→ THE PROBLEM:
Every line with the string "changement" in it belongs in your answer, so copy them all from the data.

Data extracted from a collection
=== Section Start ===
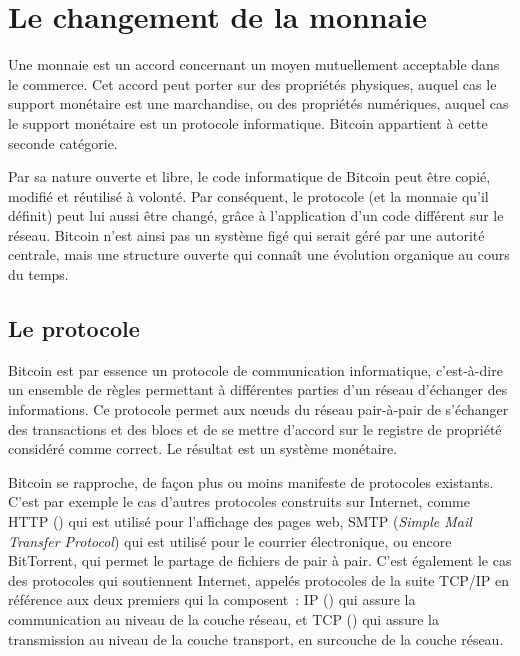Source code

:
\chapter{Le changement de la monnaie}
\label{ch:changement}

Une monnaie est un accord concernant un moyen mutuellement acceptable dans le commerce. Cet accord peut porter sur des propriétés physiques, auquel cas le support monétaire est une marchandise, ou des propriétés numériques, auquel cas le support monétaire est un protocole informatique. Bitcoin appartient à cette seconde catégorie.

Par sa nature ouverte et libre, le code informatique de Bitcoin peut être copié, modifié et réutilisé à volonté. Par conséquent, le protocole (et la monnaie qu'il définit) peut lui aussi être changé, grâce à l'application d'un code différent sur le réseau. Bitcoin n'est ainsi pas un système figé qui serait géré par une autorité centrale, mais une structure ouverte qui connaît une évolution organique au cours du temps.

\section*{Le protocole}

Bitcoin est par essence un protocole de communication informatique, c'est-à-dire un ensemble de règles permettant à différentes parties d'un réseau d'échanger des informations. Ce protocole permet aux nœuds du réseau pair-à-pair de s'échanger des transactions et des blocs et de se mettre d'accord sur le registre de propriété considéré comme correct. Le résultat est un système monétaire.

Bitcoin se rapproche, de façon plus ou moins manifeste de protocoles existants. C'est par exemple le cas d'autres protocoles construits sur Internet, comme HTTP () qui est utilisé pour l'affichage des pages web, SMTP (\emph{Simple Mail Transfer Protocol}) qui est utilisé pour le courrier électronique, ou encore BitTorrent, qui permet le partage de fichiers de pair à pair. C'est également le cas des protocoles qui soutiennent Internet, appelés protocoles de la suite TCP/IP en référence aux deux premiers qui la composent~: IP () qui assure la communication au niveau de la couche réseau, et TCP () qui assure la transmission au niveau de la couche transport, en surcouche de la couche réseau.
=== Section End ===
→ SOLUTION BELOW:
\chapter{Le changement de la monnaie}
\label{ch:changement}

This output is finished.